Having the ability to repurchase shares below TBV is rare, so it excited investors such as myself that Citigroup would be able to take advantage of this while cleaning up all the other issues at the bank and planning a new path forward. Let's take a look at why the bank had to unexpectedly pause share repurchases and what it means for Citigroup stock moving forward.
Citigroup needs to account for SA-CCR
Banks are complex companies and have many rules regarding how much capital they must hold in reserve for all of their operations that could result in losses (loans, for example). At the start of next year, another complex regulatory rule will go into effect, which is being referred to as the standardized approach for measuring counterparty credit risk (SA-CCR). To make a long story short, SA-CCR will require large banks like Citigroup to change the way they calculate their risk as it relates to derivatives contracts.
As you may recall, derivatives, which are financial instruments such as mortgage-backed securities, played a role in the Great Recession. The overall result of SA-CCR is that most of the large banks will see an increase in their risk-weighted assets (RWA). Banks hold regulatory capital based on their accumulated RWA, so if their internal regulatory capital ratio is 10% or 11% and then RWA increases, they now must hold more regulatory capital to maintain that ratio. And the more regulatory capital a bank holds in reserve, the less it has for investing back into the business or making capital distributions like dividends and buying back stock.
At the conference, Mason said SA-CCR is going to lead to an increase in RWA of $60 billion to $65 billion, which could require Citigroup to add an additional 0.50% to 0.60% of regulatory capital. That's not an insignificant amount. It's curious, though, that I haven't heard about any other large banks pausing share repurchases due to SA-CCR, despite having to increase RWA.
This might have happened specifically to Citigroup because the bank has begun a strategy refresh with a lot of moving pieces. For instance, the bank is exiting 13 global consumer banking franchises as part of the broader plan to wind down areas where it doesn't have the scale to compete and instead invest in higher-return businesses at the bank. In the fourth quarter, Citigroup announced that it would be winding down its consumer banking franchise in South Korea, which may result in a charge as high as $1.5 billion.

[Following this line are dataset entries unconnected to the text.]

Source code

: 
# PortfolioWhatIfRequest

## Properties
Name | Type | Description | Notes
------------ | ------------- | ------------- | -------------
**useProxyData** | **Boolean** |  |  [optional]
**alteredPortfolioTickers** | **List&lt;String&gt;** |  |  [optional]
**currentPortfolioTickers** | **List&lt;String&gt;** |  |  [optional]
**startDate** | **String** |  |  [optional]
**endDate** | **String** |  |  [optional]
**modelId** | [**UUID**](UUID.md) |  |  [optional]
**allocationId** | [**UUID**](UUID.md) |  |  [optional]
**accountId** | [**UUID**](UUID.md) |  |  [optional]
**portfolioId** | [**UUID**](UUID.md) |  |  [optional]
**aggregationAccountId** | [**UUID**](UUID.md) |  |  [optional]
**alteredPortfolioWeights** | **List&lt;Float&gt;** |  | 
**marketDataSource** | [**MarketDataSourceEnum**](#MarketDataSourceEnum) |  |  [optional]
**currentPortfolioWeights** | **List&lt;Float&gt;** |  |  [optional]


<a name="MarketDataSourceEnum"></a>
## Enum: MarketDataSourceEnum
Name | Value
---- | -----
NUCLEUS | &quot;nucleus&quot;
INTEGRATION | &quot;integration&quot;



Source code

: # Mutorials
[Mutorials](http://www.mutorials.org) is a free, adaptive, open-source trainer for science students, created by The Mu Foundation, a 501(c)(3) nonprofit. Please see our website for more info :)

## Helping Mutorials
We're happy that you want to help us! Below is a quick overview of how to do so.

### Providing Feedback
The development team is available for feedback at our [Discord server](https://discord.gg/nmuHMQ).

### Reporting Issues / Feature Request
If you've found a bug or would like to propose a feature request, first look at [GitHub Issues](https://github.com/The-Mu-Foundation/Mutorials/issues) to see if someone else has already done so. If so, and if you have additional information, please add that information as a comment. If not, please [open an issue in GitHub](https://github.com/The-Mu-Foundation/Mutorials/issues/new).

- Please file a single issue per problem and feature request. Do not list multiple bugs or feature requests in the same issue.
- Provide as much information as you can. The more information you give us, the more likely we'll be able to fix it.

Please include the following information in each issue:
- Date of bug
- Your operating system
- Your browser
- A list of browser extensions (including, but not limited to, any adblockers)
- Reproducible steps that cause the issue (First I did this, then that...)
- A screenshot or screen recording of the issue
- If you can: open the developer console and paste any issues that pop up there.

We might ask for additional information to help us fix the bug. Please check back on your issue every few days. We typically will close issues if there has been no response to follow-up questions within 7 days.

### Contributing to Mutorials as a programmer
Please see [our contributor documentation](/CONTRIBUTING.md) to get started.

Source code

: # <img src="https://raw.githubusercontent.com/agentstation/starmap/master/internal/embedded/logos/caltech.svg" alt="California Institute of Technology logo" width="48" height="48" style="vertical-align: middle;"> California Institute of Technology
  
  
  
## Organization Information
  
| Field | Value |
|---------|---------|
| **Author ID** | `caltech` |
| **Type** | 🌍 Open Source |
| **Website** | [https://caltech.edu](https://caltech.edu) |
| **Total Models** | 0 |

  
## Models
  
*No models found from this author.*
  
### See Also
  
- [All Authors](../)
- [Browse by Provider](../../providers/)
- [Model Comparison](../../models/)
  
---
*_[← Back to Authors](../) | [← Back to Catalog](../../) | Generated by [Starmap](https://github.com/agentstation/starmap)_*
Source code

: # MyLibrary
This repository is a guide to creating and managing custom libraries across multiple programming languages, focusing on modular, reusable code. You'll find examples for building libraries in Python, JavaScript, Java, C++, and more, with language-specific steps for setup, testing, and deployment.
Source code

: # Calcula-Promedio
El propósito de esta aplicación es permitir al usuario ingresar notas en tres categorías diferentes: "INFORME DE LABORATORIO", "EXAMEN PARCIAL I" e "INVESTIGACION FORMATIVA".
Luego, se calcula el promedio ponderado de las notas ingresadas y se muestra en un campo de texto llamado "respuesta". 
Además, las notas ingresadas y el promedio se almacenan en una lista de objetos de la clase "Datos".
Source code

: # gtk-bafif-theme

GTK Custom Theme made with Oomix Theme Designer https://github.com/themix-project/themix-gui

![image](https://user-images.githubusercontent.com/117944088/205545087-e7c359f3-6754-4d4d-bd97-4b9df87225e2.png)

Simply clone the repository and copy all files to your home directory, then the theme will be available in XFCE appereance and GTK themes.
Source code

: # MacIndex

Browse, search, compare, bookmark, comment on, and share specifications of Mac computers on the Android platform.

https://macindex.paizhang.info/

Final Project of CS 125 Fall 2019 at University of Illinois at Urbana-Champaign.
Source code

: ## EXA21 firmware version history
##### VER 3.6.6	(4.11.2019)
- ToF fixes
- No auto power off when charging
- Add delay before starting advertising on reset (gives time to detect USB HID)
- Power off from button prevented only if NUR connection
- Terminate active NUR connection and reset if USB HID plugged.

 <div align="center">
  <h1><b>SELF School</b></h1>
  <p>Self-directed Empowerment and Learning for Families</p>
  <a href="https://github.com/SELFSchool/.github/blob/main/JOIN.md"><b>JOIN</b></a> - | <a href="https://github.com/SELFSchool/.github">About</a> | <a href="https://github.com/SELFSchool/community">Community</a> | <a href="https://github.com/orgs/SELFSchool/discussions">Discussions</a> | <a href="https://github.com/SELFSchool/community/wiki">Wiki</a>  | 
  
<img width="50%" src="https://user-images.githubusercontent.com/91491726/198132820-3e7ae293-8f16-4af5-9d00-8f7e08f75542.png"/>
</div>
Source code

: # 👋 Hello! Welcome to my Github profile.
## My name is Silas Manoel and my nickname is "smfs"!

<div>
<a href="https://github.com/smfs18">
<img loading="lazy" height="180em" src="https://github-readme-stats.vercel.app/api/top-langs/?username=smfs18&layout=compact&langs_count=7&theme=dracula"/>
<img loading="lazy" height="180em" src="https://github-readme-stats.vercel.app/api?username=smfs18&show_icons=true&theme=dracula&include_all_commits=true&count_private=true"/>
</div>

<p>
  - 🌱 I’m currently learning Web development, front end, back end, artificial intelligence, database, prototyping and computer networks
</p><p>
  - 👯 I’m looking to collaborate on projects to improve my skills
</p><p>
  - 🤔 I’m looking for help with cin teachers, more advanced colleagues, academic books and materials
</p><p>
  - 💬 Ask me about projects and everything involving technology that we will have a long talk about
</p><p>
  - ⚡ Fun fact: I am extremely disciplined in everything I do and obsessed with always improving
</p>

In the third quarter, Citigroup took a $680 million pre-tax loss related to the sale of its Australian consumer banking operations.
Mason said Q4 would be a bit of an "anomaly" when it comes to the bank's capital return philosophy and share repurchases, specifically citing SA-CCR and the Korea charge. With SA-CCR requiring higher RWAs and the Korea charge eating into earnings this quarter, the bank may have run out of room above its target regulatory capital ratio to be able to do the share repurchases it had initially planned.
The paused share repurchases are disappointing, not only because I had just recently purchased call options after Citigroup's pull back into the low $60s, but also because it looks like management either didn't do a great job of capital planning or didn't effectively communicate this with shareholders. Mason said the bank will resume repurchases next quarter at a level similar to that of Q3, which I think also came up a little short of investor expectations in terms of how much Citigroup bought back.
With Citigroup trading at this beaten-down share price and now far below TBV, the bank should be repurchasing as many shares as possible. With the poor track record that Citigroup has had over the years, management really can't afford to be making mistakes like this because shareholders are pretty fed up at this point.
I still believe in the refresh strategy and Citigroup's story, however. But this is mostly because a bank with the U.S. deposit market share that Citigroup has acquired and its successful investment banking unit should not be trading this far below tangible book value.